= Exercise =
Every line from the top of the material through the line holding "在$NLP$中$Attention$机制的作用是什么呢？" should be copied exactly, and only those lines.
(Extracted records Opens)
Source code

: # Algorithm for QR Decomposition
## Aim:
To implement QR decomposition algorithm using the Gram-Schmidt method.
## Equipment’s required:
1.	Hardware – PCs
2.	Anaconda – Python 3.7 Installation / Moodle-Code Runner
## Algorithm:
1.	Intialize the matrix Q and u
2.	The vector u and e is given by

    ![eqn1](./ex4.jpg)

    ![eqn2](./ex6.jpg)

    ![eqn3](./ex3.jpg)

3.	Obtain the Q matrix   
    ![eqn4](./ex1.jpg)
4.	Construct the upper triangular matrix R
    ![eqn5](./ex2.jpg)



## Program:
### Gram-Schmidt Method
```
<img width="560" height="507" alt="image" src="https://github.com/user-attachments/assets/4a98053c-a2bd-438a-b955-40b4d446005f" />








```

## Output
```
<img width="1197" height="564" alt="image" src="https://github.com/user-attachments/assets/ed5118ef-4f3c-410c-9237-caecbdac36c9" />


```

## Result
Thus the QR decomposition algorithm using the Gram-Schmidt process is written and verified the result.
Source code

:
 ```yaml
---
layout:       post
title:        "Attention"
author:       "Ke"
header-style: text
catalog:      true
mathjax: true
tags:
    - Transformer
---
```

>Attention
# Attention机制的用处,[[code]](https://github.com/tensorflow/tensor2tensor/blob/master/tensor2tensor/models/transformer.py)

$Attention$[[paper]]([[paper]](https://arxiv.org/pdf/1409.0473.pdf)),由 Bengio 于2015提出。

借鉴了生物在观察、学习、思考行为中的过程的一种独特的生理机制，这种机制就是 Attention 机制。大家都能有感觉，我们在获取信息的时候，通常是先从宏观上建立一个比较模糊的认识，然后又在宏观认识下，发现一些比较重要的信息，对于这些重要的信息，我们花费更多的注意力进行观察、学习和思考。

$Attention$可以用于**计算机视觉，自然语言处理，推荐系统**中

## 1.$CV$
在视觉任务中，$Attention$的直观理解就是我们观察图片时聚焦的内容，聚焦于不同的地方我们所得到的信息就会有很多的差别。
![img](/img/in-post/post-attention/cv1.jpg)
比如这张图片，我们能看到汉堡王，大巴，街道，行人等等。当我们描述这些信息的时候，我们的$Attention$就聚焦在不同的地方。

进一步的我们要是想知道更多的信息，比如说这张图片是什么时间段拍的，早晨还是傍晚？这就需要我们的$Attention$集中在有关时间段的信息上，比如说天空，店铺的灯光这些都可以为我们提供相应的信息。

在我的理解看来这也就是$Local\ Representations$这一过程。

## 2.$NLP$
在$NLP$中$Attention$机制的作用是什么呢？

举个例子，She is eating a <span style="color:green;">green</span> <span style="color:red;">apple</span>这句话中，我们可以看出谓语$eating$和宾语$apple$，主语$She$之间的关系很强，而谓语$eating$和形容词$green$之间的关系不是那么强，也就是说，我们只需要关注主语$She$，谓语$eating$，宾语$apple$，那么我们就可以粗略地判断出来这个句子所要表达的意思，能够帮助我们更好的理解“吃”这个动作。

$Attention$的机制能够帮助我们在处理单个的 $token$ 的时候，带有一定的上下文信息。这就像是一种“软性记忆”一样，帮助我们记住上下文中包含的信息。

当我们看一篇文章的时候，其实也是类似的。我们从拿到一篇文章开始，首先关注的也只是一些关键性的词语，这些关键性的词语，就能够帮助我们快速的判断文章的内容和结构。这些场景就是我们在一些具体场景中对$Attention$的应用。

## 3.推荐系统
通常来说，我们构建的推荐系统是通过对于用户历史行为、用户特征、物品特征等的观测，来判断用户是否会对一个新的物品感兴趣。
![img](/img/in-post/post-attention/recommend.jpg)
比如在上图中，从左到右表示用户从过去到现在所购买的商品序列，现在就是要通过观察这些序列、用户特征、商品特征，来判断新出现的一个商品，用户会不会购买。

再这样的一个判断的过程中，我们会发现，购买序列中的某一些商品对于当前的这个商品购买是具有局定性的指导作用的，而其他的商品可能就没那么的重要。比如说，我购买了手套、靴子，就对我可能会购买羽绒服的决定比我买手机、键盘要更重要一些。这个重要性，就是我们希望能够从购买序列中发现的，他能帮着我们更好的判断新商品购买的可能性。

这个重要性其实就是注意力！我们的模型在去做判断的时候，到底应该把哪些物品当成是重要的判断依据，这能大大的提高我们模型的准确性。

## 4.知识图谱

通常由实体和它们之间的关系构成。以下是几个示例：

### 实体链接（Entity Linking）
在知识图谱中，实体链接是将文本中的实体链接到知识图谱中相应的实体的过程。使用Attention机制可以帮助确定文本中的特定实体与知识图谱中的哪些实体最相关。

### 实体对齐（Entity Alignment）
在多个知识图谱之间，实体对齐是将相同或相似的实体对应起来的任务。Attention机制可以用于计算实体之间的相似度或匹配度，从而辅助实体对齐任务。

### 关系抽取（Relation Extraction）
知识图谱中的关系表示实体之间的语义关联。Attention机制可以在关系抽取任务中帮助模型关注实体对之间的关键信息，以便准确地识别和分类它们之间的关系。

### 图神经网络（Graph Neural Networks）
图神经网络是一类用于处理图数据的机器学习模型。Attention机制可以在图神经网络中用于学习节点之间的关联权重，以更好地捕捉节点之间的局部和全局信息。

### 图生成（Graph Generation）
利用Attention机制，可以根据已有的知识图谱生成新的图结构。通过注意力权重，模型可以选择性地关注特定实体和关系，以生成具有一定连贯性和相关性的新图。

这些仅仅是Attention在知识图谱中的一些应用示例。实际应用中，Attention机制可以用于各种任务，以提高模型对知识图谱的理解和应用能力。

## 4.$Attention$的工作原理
(Extracted records Closes)
= Answer space =
Source code

: # Algorithm for QR Decomposition
## Aim:
To implement QR decomposition algorithm using the Gram-Schmidt method.
## Equipment’s required:
1.	Hardware – PCs
2.	Anaconda – Python 3.7 Installation / Moodle-Code Runner
## Algorithm:
1.	Intialize the matrix Q and u
2.	The vector u and e is given by

    ![eqn1](./ex4.jpg)

    ![eqn2](./ex6.jpg)

    ![eqn3](./ex3.jpg)

3.	Obtain the Q matrix   
    ![eqn4](./ex1.jpg)
4.	Construct the upper triangular matrix R
    ![eqn5](./ex2.jpg)



## Program:
### Gram-Schmidt Method
```
<img width="560" height="507" alt="image" src="https://github.com/user-attachments/assets/4a98053c-a2bd-438a-b955-40b4d446005f" />








```

## Output
```
<img width="1197" height="564" alt="image" src="https://github.com/user-attachments/assets/ed5118ef-4f3c-410c-9237-caecbdac36c9" />


```

## Result
Thus the QR decomposition algorithm using the Gram-Schmidt process is written and verified the result.
Source code

:
 ```yaml
---
layout:       post
title:        "Attention"
author:       "Ke"
header-style: text
catalog:      true
mathjax: true
tags:
    - Transformer
---
```

>Attention
# Attention机制的用处,[[code]](https://github.com/tensorflow/tensor2tensor/blob/master/tensor2tensor/models/transformer.py)

$Attention$[[paper]]([[paper]](https://arxiv.org/pdf/1409.0473.pdf)),由 Bengio 于2015提出。

借鉴了生物在观察、学习、思考行为中的过程的一种独特的生理机制，这种机制就是 Attention 机制。大家都能有感觉，我们在获取信息的时候，通常是先从宏观上建立一个比较模糊的认识，然后又在宏观认识下，发现一些比较重要的信息，对于这些重要的信息，我们花费更多的注意力进行观察、学习和思考。

$Attention$可以用于**计算机视觉，自然语言处理，推荐系统**中

## 1.$CV$
在视觉任务中，$Attention$的直观理解就是我们观察图片时聚焦的内容，聚焦于不同的地方我们所得到的信息就会有很多的差别。
![img](/img/in-post/post-attention/cv1.jpg)
比如这张图片，我们能看到汉堡王，大巴，街道，行人等等。当我们描述这些信息的时候，我们的$Attention$就聚焦在不同的地方。

进一步的我们要是想知道更多的信息，比如说这张图片是什么时间段拍的，早晨还是傍晚？这就需要我们的$Attention$集中在有关时间段的信息上，比如说天空，店铺的灯光这些都可以为我们提供相应的信息。

在我的理解看来这也就是$Local\ Representations$这一过程。

## 2.$NLP$
在$NLP$中$Attention$机制的作用是什么呢？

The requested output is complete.